→ **ABOUT THIS TASK**
Each record below should appear again exactly as written.
==== MATERIAL SHOWN ====
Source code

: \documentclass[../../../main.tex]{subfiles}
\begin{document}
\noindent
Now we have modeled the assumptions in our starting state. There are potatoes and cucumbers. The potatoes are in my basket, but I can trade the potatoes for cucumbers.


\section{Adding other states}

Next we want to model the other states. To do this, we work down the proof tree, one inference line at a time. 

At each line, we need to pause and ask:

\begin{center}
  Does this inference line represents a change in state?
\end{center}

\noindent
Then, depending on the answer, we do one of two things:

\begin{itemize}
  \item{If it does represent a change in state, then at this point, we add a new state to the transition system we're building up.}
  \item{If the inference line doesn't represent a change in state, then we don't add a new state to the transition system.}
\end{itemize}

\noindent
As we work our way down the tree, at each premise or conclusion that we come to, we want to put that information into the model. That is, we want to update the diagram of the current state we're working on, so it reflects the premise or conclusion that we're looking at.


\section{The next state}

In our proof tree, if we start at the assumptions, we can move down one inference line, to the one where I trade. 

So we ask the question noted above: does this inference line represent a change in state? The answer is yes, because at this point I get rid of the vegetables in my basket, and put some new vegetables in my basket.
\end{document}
====
→ **RESPONSE TO THE TASK**
Source code

: \documentclass[../../../main.tex]{subfiles}
\begin{document}
\noindent
Now we have modeled the assumptions in our starting state. There are potatoes and cucumbers. The potatoes are in my basket, but I can trade the potatoes for cucumbers.


\section{Adding other states}

Next we want to model the other states. To do this, we work down the proof tree, one inference line at a time. 

At each line, we need to pause and ask:

\begin{center}
  Does this inference line represents a change in state?
\end{center}

\noindent
Then, depending on the answer, we do one of two things:

\begin{itemize}
  \item{If it does represent a change in state, then at this point, we add a new state to the transition system we're building up.}
  \item{If the inference line doesn't represent a change in state, then we don't add a new state to the transition system.}
\end{itemize}

\noindent
As we work our way down the tree, at each premise or conclusion that we come to, we want to put that information into the model. That is, we want to update the diagram of the current state we're working on, so it reflects the premise or conclusion that we're looking at.


\section{The next state}

In our proof tree, if we start at the assumptions, we can move down one inference line, to the one where I trade. 

So we ask the question noted above: does this inference line represent a change in state? The answer is yes, because at this point I get rid of the vegetables in my basket, and put some new vegetables in my basket.
\end{document}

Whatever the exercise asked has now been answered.